**WORK REQUEST:**
Give only a number in reply. It should be how many lines in the records contain the string "that".

MATERIAL SHOWN: Begin

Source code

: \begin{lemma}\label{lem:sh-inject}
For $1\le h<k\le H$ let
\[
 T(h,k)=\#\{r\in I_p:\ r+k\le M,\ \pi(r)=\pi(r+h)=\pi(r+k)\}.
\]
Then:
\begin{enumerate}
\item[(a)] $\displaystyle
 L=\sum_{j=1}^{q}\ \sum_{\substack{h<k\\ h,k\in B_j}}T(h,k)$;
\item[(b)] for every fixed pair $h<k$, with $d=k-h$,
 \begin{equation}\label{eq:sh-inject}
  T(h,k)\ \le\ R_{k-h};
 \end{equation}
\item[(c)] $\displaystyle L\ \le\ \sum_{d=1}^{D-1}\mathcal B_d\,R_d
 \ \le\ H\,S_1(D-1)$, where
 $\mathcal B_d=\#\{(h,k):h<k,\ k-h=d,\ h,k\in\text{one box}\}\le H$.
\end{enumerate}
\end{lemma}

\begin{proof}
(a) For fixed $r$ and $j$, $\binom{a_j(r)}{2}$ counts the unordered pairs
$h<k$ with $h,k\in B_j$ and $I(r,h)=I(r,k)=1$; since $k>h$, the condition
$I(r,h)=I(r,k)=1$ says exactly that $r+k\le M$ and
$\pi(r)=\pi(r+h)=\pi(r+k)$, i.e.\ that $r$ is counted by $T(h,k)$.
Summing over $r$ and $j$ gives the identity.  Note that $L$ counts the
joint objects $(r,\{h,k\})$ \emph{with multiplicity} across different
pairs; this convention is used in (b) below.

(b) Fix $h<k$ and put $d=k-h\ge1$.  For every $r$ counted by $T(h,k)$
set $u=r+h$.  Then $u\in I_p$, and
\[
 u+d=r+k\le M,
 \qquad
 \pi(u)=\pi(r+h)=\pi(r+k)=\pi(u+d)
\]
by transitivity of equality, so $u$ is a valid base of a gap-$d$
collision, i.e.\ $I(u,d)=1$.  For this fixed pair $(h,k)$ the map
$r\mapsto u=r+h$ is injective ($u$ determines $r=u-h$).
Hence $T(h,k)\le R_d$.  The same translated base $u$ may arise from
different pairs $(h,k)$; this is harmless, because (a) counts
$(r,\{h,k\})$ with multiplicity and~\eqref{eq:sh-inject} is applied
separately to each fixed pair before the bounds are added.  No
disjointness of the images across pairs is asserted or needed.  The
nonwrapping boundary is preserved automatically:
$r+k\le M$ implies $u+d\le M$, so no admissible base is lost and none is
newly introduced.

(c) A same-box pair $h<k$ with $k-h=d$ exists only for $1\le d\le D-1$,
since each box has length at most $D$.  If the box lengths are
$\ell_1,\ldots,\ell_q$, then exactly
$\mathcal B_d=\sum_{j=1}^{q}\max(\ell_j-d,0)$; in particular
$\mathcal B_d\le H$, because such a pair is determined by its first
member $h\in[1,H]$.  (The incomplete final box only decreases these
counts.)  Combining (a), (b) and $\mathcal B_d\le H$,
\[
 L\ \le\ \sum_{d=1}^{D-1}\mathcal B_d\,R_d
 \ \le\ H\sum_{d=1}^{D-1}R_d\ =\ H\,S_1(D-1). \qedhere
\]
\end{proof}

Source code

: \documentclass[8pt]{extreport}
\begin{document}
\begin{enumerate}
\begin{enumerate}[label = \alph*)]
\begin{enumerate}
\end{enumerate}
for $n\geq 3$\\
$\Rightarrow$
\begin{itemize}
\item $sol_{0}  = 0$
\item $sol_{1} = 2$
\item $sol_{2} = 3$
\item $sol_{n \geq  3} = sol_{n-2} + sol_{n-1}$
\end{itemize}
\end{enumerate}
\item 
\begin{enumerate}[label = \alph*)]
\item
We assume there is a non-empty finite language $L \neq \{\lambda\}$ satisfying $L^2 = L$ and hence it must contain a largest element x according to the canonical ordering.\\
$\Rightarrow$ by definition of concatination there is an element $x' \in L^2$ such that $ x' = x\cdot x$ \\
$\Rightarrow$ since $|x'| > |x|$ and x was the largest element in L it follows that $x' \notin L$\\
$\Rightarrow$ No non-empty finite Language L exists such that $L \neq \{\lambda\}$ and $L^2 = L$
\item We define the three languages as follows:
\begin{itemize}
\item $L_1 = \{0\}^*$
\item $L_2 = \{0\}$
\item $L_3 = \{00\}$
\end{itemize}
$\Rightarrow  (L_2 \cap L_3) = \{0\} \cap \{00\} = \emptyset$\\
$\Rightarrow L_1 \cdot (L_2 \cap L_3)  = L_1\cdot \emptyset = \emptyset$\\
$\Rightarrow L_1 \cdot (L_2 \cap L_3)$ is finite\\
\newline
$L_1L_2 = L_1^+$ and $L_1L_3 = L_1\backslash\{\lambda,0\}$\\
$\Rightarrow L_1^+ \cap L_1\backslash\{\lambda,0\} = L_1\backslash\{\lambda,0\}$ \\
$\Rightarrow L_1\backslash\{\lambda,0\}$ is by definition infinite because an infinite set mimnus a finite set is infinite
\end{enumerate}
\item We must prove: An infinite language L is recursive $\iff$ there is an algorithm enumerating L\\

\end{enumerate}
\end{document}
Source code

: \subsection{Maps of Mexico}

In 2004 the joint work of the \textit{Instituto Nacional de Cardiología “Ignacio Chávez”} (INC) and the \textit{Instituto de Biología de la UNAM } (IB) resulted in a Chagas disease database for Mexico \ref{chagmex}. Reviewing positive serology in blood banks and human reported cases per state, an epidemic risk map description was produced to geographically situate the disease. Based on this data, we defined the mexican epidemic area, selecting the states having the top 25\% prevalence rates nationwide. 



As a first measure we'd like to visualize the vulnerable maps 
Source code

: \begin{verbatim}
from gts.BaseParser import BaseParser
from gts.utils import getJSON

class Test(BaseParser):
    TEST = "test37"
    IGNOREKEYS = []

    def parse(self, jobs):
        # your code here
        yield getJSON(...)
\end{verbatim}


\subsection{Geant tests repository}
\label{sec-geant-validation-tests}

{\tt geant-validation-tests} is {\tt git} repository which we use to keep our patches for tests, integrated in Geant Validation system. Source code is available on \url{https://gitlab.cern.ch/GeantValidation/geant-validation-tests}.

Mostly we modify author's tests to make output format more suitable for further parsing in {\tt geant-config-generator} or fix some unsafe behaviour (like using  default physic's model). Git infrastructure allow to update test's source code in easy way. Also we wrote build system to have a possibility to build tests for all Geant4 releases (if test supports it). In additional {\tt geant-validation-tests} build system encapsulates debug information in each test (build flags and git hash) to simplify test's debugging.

MATERIAL SHOWN: End

**WRITTEN REPLY:**
6